■ AVAILABLE DATA:
_ _ _ _ _ _ _
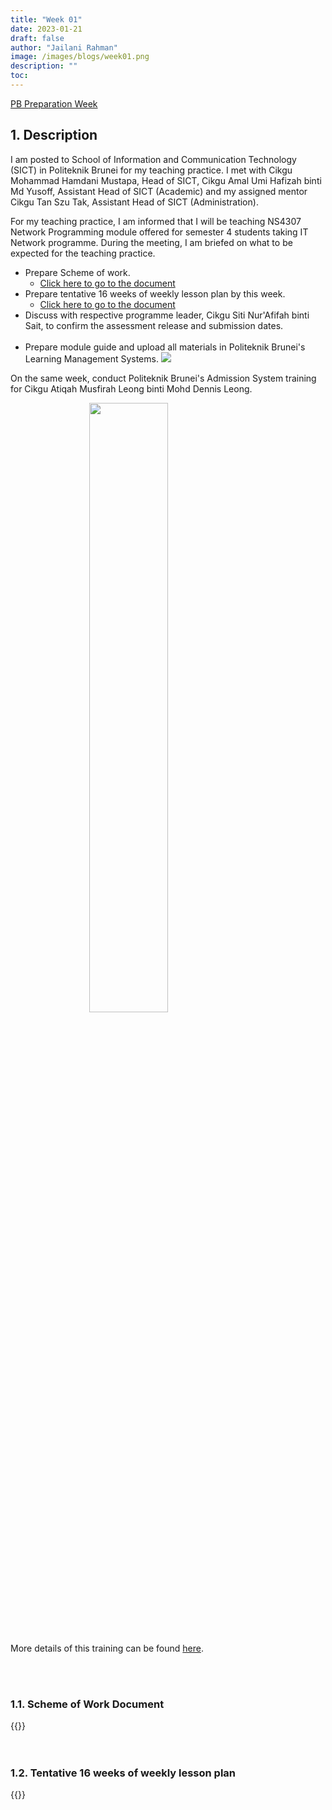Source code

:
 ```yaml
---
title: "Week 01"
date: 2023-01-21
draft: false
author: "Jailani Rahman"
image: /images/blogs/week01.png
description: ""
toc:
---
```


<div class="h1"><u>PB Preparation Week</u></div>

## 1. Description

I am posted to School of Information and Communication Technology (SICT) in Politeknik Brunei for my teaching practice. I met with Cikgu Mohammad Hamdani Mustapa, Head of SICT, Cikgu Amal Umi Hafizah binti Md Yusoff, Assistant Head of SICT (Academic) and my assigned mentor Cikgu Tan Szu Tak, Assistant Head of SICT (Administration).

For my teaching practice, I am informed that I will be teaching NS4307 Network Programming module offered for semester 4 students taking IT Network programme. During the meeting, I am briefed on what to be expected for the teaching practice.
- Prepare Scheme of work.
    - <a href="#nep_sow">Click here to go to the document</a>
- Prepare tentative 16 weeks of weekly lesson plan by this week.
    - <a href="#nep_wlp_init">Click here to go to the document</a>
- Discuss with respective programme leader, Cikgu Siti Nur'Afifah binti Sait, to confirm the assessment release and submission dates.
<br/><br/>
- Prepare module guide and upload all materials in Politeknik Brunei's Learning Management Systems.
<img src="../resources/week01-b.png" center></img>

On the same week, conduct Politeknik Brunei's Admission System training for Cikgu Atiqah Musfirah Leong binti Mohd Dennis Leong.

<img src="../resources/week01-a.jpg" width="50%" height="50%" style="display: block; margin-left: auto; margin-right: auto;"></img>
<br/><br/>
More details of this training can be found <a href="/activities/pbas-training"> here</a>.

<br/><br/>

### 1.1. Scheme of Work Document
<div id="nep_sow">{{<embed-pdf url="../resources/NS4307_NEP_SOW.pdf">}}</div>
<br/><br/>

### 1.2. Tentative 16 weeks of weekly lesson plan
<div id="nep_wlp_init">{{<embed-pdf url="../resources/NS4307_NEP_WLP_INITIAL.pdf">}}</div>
_ _ _ _ _ _ _
■ BRIEF: What is needed is a verbatim copy of the entries, leaving out any pictures.

■ THE COMPLETED TASK:
Source code

:
 ```yaml
---
title: "Week 01"
date: 2023-01-21
draft: false
author: "Jailani Rahman"
image: /images/blogs/week01.png
description: ""
toc:
---
```


<div class="h1"><u>PB Preparation Week</u></div>

## 1. Description

I am posted to School of Information and Communication Technology (SICT) in Politeknik Brunei for my teaching practice. I met with Cikgu Mohammad Hamdani Mustapa, Head of SICT, Cikgu Amal Umi Hafizah binti Md Yusoff, Assistant Head of SICT (Academic) and my assigned mentor Cikgu Tan Szu Tak, Assistant Head of SICT (Administration).

For my teaching practice, I am informed that I will be teaching NS4307 Network Programming module offered for semester 4 students taking IT Network programme. During the meeting, I am briefed on what to be expected for the teaching practice.
- Prepare Scheme of work.
    - <a href="#nep_sow">Click here to go to the document</a>
- Prepare tentative 16 weeks of weekly lesson plan by this week.
    - <a href="#nep_wlp_init">Click here to go to the document</a>
- Discuss with respective programme leader, Cikgu Siti Nur'Afifah binti Sait, to confirm the assessment release and submission dates.
<br/><br/>
- Prepare module guide and upload all materials in Politeknik Brunei's Learning Management Systems.
<img src="../resources/week01-b.png" center></img>

On the same week, conduct Politeknik Brunei's Admission System training for Cikgu Atiqah Musfirah Leong binti Mohd Dennis Leong.

<img src="../resources/week01-a.jpg" width="50%" height="50%" style="display: block; margin-left: auto; margin-right: auto;"></img>
<br/><br/>
More details of this training can be found <a href="/activities/pbas-training"> here</a>.

<br/><br/>

### 1.1. Scheme of Work Document
<div id="nep_sow">{{<embed-pdf url="../resources/NS4307_NEP_SOW.pdf">}}</div>
<br/><br/>

### 1.2. Tentative 16 weeks of weekly lesson plan
<div id="nep_wlp_init">{{<embed-pdf url="../resources/NS4307_NEP_WLP_INITIAL.pdf">}}</div>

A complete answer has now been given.